De Quincey's notorious inaccuracy is easy to spot because, knowing how much readers love the local and exact, he peppers his prose with details, with measurements to the hour or inch. The effect is fantastic, we totally believe in the enormous, insatiable memory of our author, we understand his sprawling disorganised style as if we had upset a cupboard containing the whole world and its falling out upon us could not be controlled or condemned. He notes the number of stairs between the ground floor and the upstairs of Dove Cottage--14--so we feel him tripping up each step, awake to the significance; a man who knows greatness when he's near it and will never forget. A slight-of-hand of course, he had years in which to measure the rooms length and breadth and height, to count all the steps and yet he presents it as if these calculations and remembrances were burnt into his mind, singed into him then and there like a pail of hot coals on pine. Surely we would follow such a man anywhere? Into the bowels of opium dependence, into his nightmares, behind the curtain of fame to see what our heroes really are? I have a feeling even later De Quincey did no more than make an approximate guess at the dimensions of the house, I can't imagine him with a tape-measure.

There are 12 stairs to the first floor.

Friday, 6 February 2009

Up-to-date

Having resolved to keep a journal Dorothy Wordsworth wrote that she continued to do so "because I will not quarrel with myself". An excellent determination for a diarist and a sentiment that I think a good one generally.

In my first post I wondered whether the fires had been lit for the Wordsworth's arrival in darkest last winter of the eighteenth century. I now know that they were welcomed by the warmth that had been fostered for them by Molly Fisher, who lit the fires in the cottage for two weeks before they came. Welcomes here are still warm, and we even have a Molly amongst us, though in our house the fires are thanks to Mark Ward who makes these happen as well as poems and many other things. It's been a fortnight since I arrived here and a happily busy one, so apologies for the lack of frequent posting to those of you who have complained which flatters me and scares me at the thought that my little blog has readers. Town End as it is now appears to me a fitting tribute to the Wordsworths and their poetic community. Living, working and writing together gives the place a lively and unique atmosphere.

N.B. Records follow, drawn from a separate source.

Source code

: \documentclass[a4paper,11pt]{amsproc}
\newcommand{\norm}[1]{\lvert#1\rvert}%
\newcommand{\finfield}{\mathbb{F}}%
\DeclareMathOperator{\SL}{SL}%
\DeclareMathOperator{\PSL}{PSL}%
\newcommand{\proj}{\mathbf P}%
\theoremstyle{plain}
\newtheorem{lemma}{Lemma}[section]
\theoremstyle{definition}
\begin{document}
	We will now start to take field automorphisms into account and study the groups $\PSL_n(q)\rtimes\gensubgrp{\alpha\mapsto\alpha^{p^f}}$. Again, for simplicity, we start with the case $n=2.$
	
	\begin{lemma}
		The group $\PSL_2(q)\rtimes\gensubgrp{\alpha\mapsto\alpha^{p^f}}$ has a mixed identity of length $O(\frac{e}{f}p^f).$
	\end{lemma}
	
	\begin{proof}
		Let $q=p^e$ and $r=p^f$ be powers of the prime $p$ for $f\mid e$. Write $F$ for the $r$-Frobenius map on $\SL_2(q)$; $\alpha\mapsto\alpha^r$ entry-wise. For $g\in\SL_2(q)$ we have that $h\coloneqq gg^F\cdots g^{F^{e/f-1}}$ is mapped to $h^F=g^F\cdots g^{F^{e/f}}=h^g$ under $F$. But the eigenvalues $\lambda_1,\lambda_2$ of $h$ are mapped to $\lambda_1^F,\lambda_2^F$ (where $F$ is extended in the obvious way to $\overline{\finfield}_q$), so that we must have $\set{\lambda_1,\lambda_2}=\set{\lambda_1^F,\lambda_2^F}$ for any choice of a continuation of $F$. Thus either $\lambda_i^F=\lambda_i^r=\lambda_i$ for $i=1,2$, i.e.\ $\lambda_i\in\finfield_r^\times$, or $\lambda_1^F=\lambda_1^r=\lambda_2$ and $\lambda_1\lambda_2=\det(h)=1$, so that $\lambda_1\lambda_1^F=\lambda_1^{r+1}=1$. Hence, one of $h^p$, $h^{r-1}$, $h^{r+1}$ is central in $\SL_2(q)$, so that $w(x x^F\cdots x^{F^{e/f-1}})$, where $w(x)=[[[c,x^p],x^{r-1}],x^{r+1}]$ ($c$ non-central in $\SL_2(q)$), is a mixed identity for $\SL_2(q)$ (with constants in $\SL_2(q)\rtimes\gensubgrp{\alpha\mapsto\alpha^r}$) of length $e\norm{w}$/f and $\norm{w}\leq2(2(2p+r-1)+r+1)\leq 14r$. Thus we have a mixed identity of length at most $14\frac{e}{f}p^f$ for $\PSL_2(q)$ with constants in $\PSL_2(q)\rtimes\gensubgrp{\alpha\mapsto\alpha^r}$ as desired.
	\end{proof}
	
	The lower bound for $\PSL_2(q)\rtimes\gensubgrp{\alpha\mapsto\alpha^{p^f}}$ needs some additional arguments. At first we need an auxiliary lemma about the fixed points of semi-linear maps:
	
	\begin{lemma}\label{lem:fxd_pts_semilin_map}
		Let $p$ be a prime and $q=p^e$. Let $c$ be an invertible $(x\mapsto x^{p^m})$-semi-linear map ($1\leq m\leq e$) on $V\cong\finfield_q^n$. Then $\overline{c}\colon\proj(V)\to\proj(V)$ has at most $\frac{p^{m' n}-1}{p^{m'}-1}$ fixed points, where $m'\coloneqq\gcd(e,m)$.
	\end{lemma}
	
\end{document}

The only slight disappointment has perhaps been the postponement of the Tony Harrison Robert Woof Memorial Reading, but this will still take place on March 3rd. There is also the exciting 2009 programme of 'summer' poetry readings now up on the website to look forward to.

So, I shall be back soon with more to say. If you want to read about anything in particular let me know and I shall endeavour to satisfy your curiosity.

For now,
Emily xx

Read and recommended

Jonathan Morley's 'Backra Man'--buy it and buy me the accompanying CD.
Mario Petrucci's 'somewhere is january'--looking forward to the extended sequence and frankly in love with Perdika Press.
Dorothy Wordsworth's 'Grasmere Journals' as edited by Pamela Woof--strikingly beautiful introduction.
Thomas De Quincey's 'Lives of the Lake Poets'--TDQ's a master of the anecdote though hardly the most reliable, like Heat but with literacy.
Selima Hill's 'Gloria' and Christopher Middleton's 'Collected Poems'--working my way through both of these hefty portions. Hill's poems are a constant delight, Middleton I'm newer too but like very much.